La pression économique que mettent les groupes sur leurs filiales françaises est parfois aussi assez indécent. Le prétexte de la « Sapin law » que les les anglo-saxons donnent toujours l’impression de découvrir quand ils viennent en France est d’une naïveté suspicieuse. Bref, pour les agences trouver des nouvelles manières de gagner de l’argent sont vitales. Elles avaient trouvé dans le digital une manne importante et rapide…mais voilà que les annonceurs veulent remettre le couvert…

Transparence économique et transparence déontologique

HD-Transparence is coming 3La revendication des annonceurs d’avoir une transparence sur les modes opératoires des acteurs du digital est certainement légitime si elle ne cache pas une introspection malsaine à faire baisser les revenus de leurs partenaires. C’est dingue de vouloir paupériser à ce point les mariages de « coeur ». Est-ce que vous demandez à ZARA ou à Renault combien ils ont payé leurs fournisseurs et s’ils ont pratiqué les « vrai » prix avant de faire votre achat ? Non, bien sûr…Vous achetez si le prix correspond à la valeur que vous vous faites de l’objet de vos désirs…Il peut y avoir tromperie sur la marchandise, mais vous avez finalement toujours un recours au SAV pour traiter votre différent…Et bien dans le monde de l’achat d’espace c’est pas le cas.
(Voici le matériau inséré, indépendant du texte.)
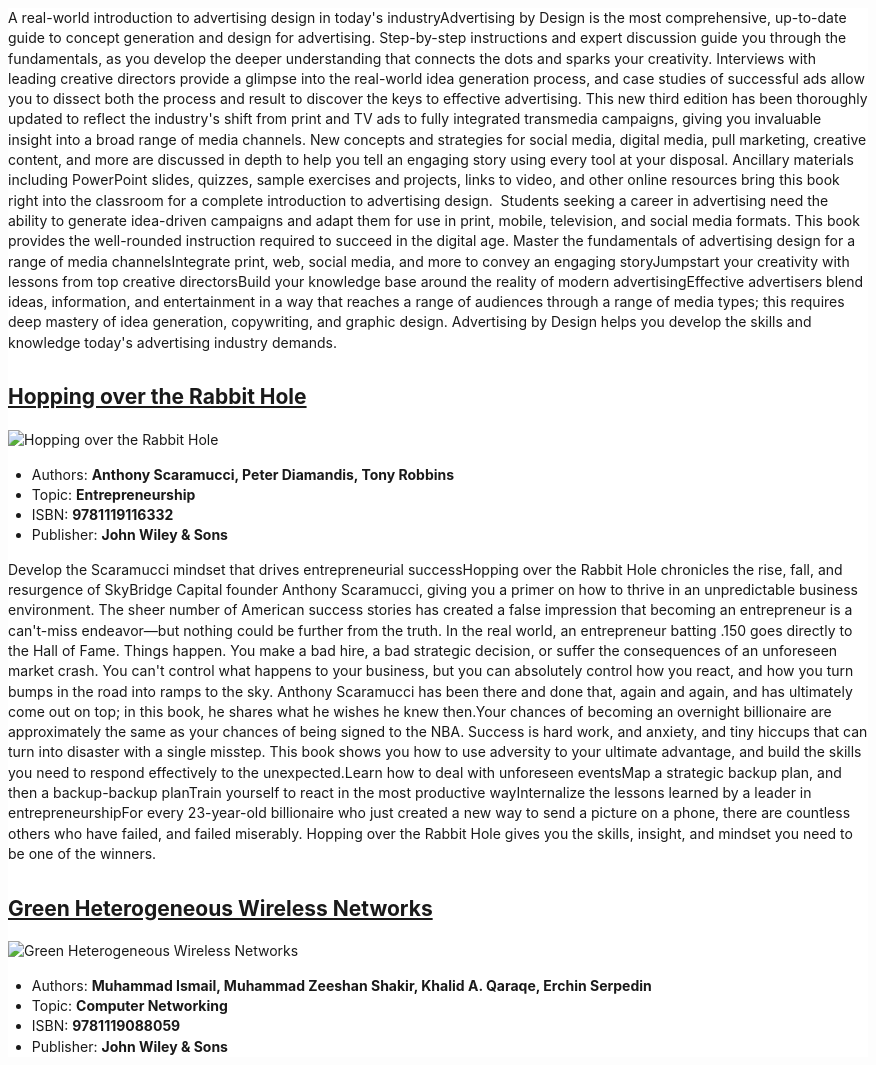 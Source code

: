 A real-world introduction to advertising design in today's industryAdvertising by Design is the most comprehensive, up-to-date guide to concept generation and design for advertising. Step-by-step instructions and expert discussion guide you through the fundamentals, as you develop the deeper understanding that connects the dots and sparks your creativity. Interviews with leading creative directors provide a glimpse into the real-world idea generation process, and case studies of successful ads allow you to dissect both the process and result to discover the keys to effective advertising. This new third edition has been thoroughly updated to reflect the industry's shift from print and TV ads to fully integrated transmedia campaigns, giving you invaluable insight into a broad range of media channels. New concepts and strategies for social media, digital media, pull marketing, creative content, and more are discussed in depth to help you tell an engaging story using every tool at your disposal. Ancillary materials including PowerPoint slides, quizzes, sample exercises and projects, links to video, and other online resources bring this book right into the classroom for a complete introduction to advertising design.  Students seeking a career in advertising need the ability to generate idea-driven campaigns and adapt them for use in print, mobile, television, and social media formats. This book provides the well-rounded instruction required to succeed in the digital age. Master the fundamentals of advertising design for a range of media channelsIntegrate print, web, social media, and more to convey an engaging storyJumpstart your creativity with lessons from top creative directorsBuild your knowledge base around the reality of modern advertisingEffective advertisers blend ideas, information, and entertainment in a way that reaches a range of audiences through a range of media types; this requires deep mastery of idea generation, copywriting, and graphic design. Advertising by Design helps you develop the skills and knowledge today's advertising industry demands.
</p></div>

<div class="safaribook"><h2><a href="https://www.safaribooksonline.com/library/view/hopping-over-the/9781119116332/">Hopping over the Rabbit Hole</a></h2><p><img src="http://www.safaribooksonline.com/library/cover/9781119116332/" alt="Hopping over the Rabbit Hole"><ul><li>Authors: <strong>Anthony Scaramucci, Peter Diamandis, Tony Robbins</strong></li><li>Topic: <strong>Entrepreneurship</strong></li><li>ISBN: <strong>9781119116332</strong></li><li>Publisher: <strong>John Wiley & Sons</strong></li></ul>
Develop the Scaramucci mindset that drives entrepreneurial successHopping over the Rabbit Hole chronicles the rise, fall, and resurgence of SkyBridge Capital founder Anthony Scaramucci, giving you a primer on how to thrive in an unpredictable business environment. The sheer number of American success stories has created a false impression that becoming an entrepreneur is a can't-miss endeavor—but nothing could be further from the truth. In the real world, an entrepreneur batting .150 goes directly to the Hall of Fame. Things happen. You make a bad hire, a bad strategic decision, or suffer the consequences of an unforeseen market crash. You can't control what happens to your business, but you can absolutely control how you react, and how you turn bumps in the road into ramps to the sky. Anthony Scaramucci has been there and done that, again and again, and has ultimately come out on top; in this book, he shares what he wishes he knew then.Your chances of becoming an overnight billionaire are approximately the same as your chances of being signed to the NBA. Success is hard work, and anxiety, and tiny hiccups that can turn into disaster with a single misstep. This book shows you how to use adversity to your ultimate advantage, and build the skills you need to respond effectively to the unexpected.Learn how to deal with unforeseen eventsMap a strategic backup plan, and then a backup-backup planTrain yourself to react in the most productive wayInternalize the lessons learned by a leader in entrepreneurshipFor every 23-year-old billionaire who just created a new way to send a picture on a phone, there are countless others who have failed, and failed miserably. Hopping over the Rabbit Hole gives you the skills, insight, and mindset you need to be one of the winners.
</p></div>

<div class="safaribook"><h2><a href="https://www.safaribooksonline.com/library/view/green-heterogeneous-wireless/9781119088059/">Green Heterogeneous Wireless Networks</a></h2><p><img src="http://www.safaribooksonline.com/library/cover/9781119088059/" alt="Green Heterogeneous Wireless Networks"><ul><li>Authors: <strong>Muhammad Ismail, Muhammad Zeeshan Shakir, Khalid A. Qaraqe, Erchin Serpedin</strong></li><li>Topic: <strong>Computer Networking</strong></li><li>ISBN: <strong>9781119088059</strong></li><li>Publisher: <strong>John Wiley & Sons</strong></li></ul> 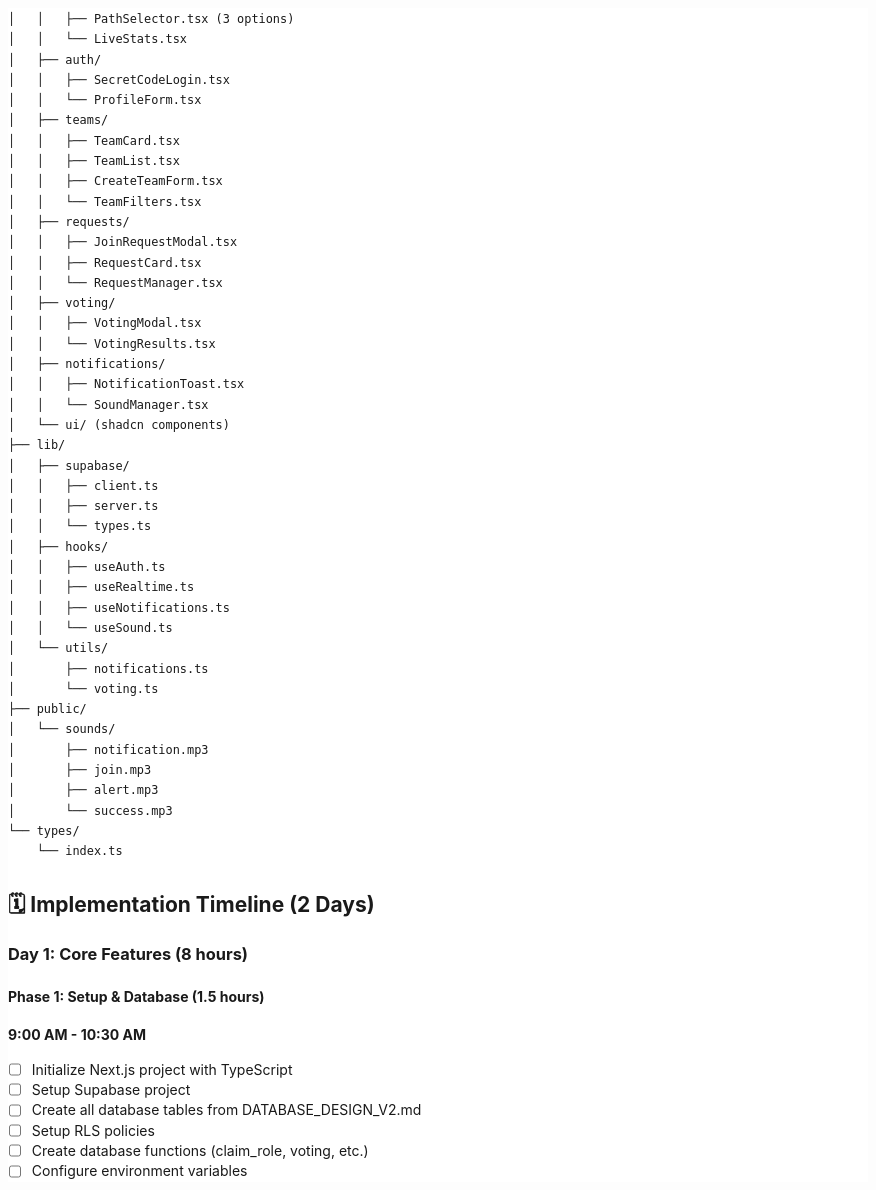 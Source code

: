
 ```
│   │   ├── PathSelector.tsx (3 options)
│   │   └── LiveStats.tsx
│   ├── auth/
│   │   ├── SecretCodeLogin.tsx
│   │   └── ProfileForm.tsx
│   ├── teams/
│   │   ├── TeamCard.tsx
│   │   ├── TeamList.tsx
│   │   ├── CreateTeamForm.tsx
│   │   └── TeamFilters.tsx
│   ├── requests/
│   │   ├── JoinRequestModal.tsx
│   │   ├── RequestCard.tsx
│   │   └── RequestManager.tsx
│   ├── voting/
│   │   ├── VotingModal.tsx
│   │   └── VotingResults.tsx
│   ├── notifications/
│   │   ├── NotificationToast.tsx
│   │   └── SoundManager.tsx
│   └── ui/ (shadcn components)
├── lib/
│   ├── supabase/
│   │   ├── client.ts
│   │   ├── server.ts
│   │   └── types.ts
│   ├── hooks/
│   │   ├── useAuth.ts
│   │   ├── useRealtime.ts
│   │   ├── useNotifications.ts
│   │   └── useSound.ts
│   └── utils/
│       ├── notifications.ts
│       └── voting.ts
├── public/
│   └── sounds/
│       ├── notification.mp3
│       ├── join.mp3
│       ├── alert.mp3
│       └── success.mp3
└── types/
    └── index.ts
```

## 🗓️ Implementation Timeline (2 Days)

### Day 1: Core Features (8 hours)

#### Phase 1: Setup & Database (1.5 hours)
**9:00 AM - 10:30 AM**
- [ ] Initialize Next.js project with TypeScript
- [ ] Setup Supabase project
- [ ] Create all database tables from DATABASE_DESIGN_V2.md
- [ ] Setup RLS policies
- [ ] Create database functions (claim_role, voting, etc.)
- [ ] Configure environment variables
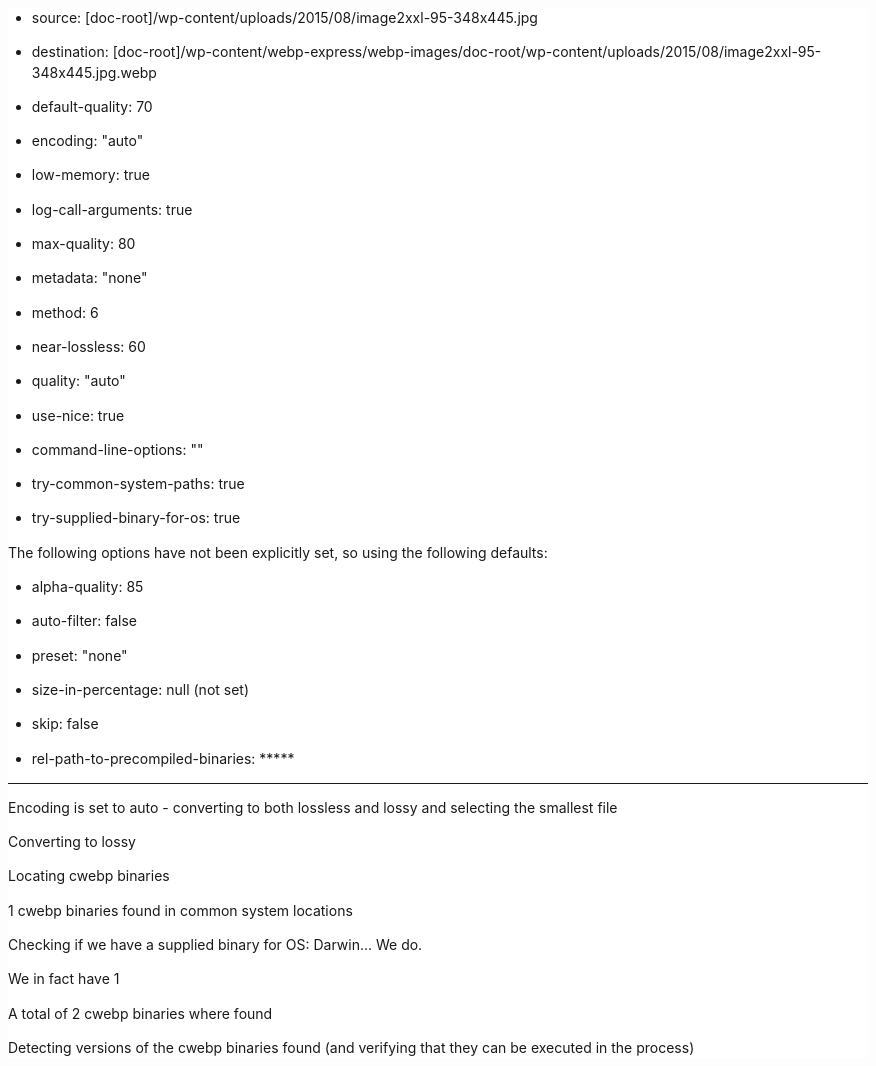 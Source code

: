 - source: [doc-root]/wp-content/uploads/2015/08/image2xxl-95-348x445.jpg

- destination: [doc-root]/wp-content/webp-express/webp-images/doc-root/wp-content/uploads/2015/08/image2xxl-95-348x445.jpg.webp

- default-quality: 70

- encoding: "auto"

- low-memory: true

- log-call-arguments: true

- max-quality: 80

- metadata: "none"

- method: 6

- near-lossless: 60

- quality: "auto"

- use-nice: true

- command-line-options: ""

- try-common-system-paths: true

- try-supplied-binary-for-os: true


The following options have not been explicitly set, so using the following defaults:

- alpha-quality: 85

- auto-filter: false

- preset: "none"

- size-in-percentage: null (not set)

- skip: false

- rel-path-to-precompiled-binaries: *****

------------


Encoding is set to auto - converting to both lossless and lossy and selecting the smallest file


Converting to lossy

Locating cwebp binaries

1 cwebp binaries found in common system locations

Checking if we have a supplied binary for OS: Darwin... We do.

We in fact have 1

A total of 2 cwebp binaries where found

Detecting versions of the cwebp binaries found (and verifying that they can be executed in the process)

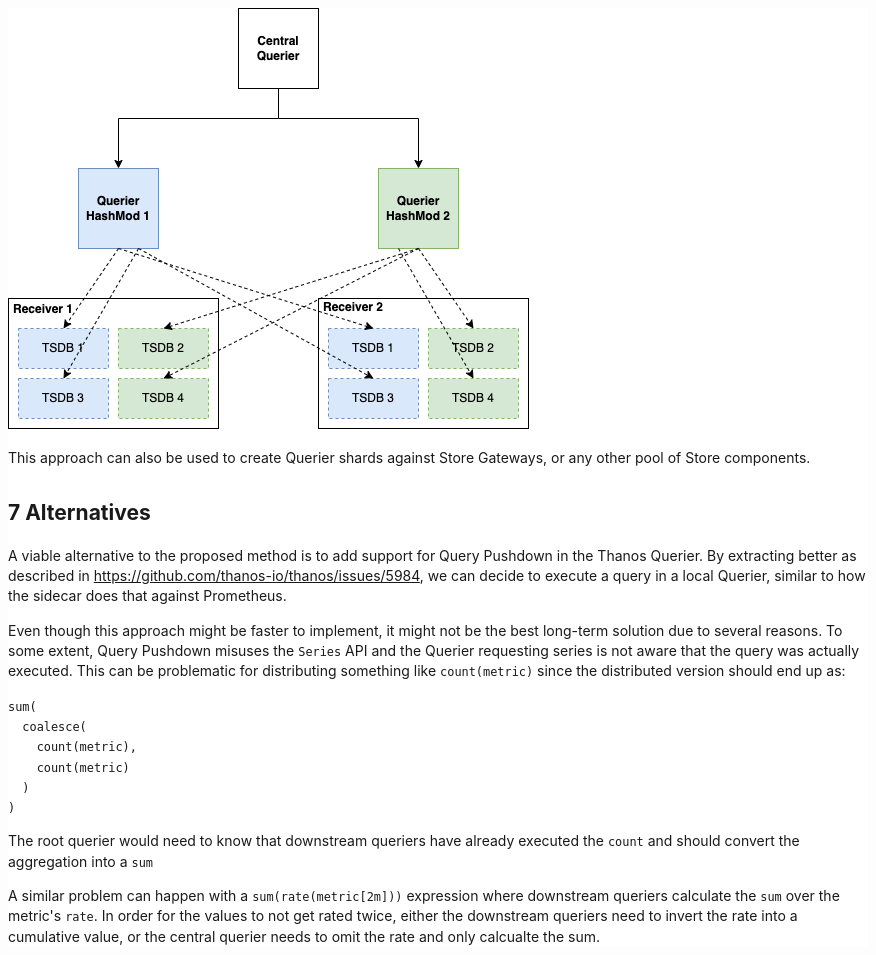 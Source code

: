 <img src="../img/distributed-execution-proposal-6.png">

This approach can also be used to create Querier shards against Store Gateways, or any other pool of Store components.

## 7 Alternatives

A viable alternative to the proposed method is to add support for Query Pushdown in the Thanos Querier. By extracting better as described in https://github.com/thanos-io/thanos/issues/5984, we can decide to execute a query in a local Querier, similar to how the sidecar does that against Prometheus.

Even though this approach might be faster to implement, it might not be the best long-term solution due to several reasons. To some extent, Query Pushdown misuses the `Series` API and the Querier requesting series is not aware that the query was actually executed. This can be problematic for distributing something like `count(metric)` since the distributed version should end up as:

```
sum(
  coalesce(
    count(metric),
    count(metric)
  )
)
```

The root querier would need to know that downstream queriers have already executed the `count` and should convert the aggregation into a `sum`

A similar problem can happen with a `sum(rate(metric[2m]))` expression where downstream queriers calculate the `sum` over the metric's `rate`. In order for the values to not get rated twice, either the downstream queriers need to invert the rate into a cumulative value, or the central querier needs to omit the rate and only calcualte the sum.
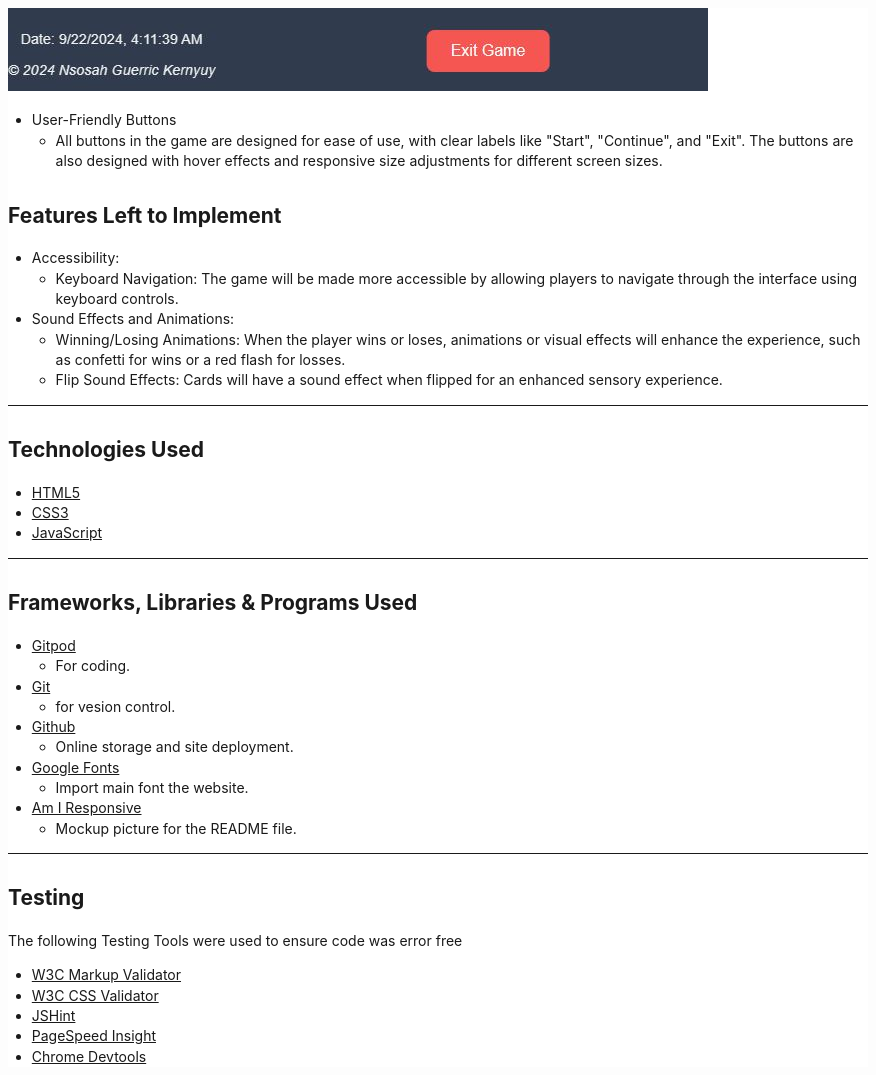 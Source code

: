 ![HFooter Display](/assets/images/footer.JPG)

* User-Friendly Buttons
    * All buttons in the game are designed for ease of use, with clear labels like "Start", "Continue", and "Exit". The buttons are also designed with hover effects and responsive size adjustments for different screen sizes.

## Features Left to Implement

* Accessibility: 
    * Keyboard Navigation: The game will be made more accessible by allowing players to navigate through the interface using keyboard controls.
* Sound Effects and Animations:    
    * Winning/Losing Animations: When the player wins or loses, animations or visual effects will enhance the experience, such as confetti for wins or a red flash for losses.
    * Flip Sound Effects: Cards will have a sound effect when flipped for an enhanced sensory experience. 

---
## Technologies Used

* [HTML5](https://en.wikipedia.org/wiki/HTML5)
* [CSS3](https://en.wikipedia.org/wiki/CSS)
* [JavaScript](https://en.wikipedia.org/wiki/JavaScript)

---
## Frameworks, Libraries & Programs Used

* [Gitpod](https://www.gitpod.io/)
    * For coding.
* [Git](https://git-scm.com/)
    * for vesion control.
* [Github](https://github.com/)
    * Online storage and site deployment.
* [Google Fonts](https://fonts.google.com/)
    * Import main font the website.
* [Am I Responsive](https://ui.dev/amiresponsive)
    * Mockup picture for the README file.

    
---
## Testing

The following Testing Tools were used to ensure code was error free

* [W3C Markup Validator](https://validator.w3.org/)
* [W3C CSS Validator](https://jigsaw.w3.org/css-validator/)
* [JSHint](https://jshint.com/)
* [PageSpeed Insight](https://pagespeed.web.dev/)
* [Chrome Devtools](https://developer.chrome.com/docs/devtools/)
J’ai souvent assisté à des audits, qui n’avait qu’un objectif : la destruction de la prestation. Et bien souvent les agences courbent l’échine, car elles doivent faire face soient à des enjeux internationaux qui leur échappent, soient à des rapports économiques (licenciements, restructuration…).
La seule transparence qui est vraiment légitime est cette qui met la pression sur la fraude dans le digital et qui n’assurent pas aux annonceurs des règles en phase avec les valeurs de leurs sociétés. Mais la transparence économique n’est pas un pré-requis pour faire du commerce. C’est même un « killer business ». C’est pour cela qu’il ne faut surtout pas confordre transparence économique et transparence déonthologique.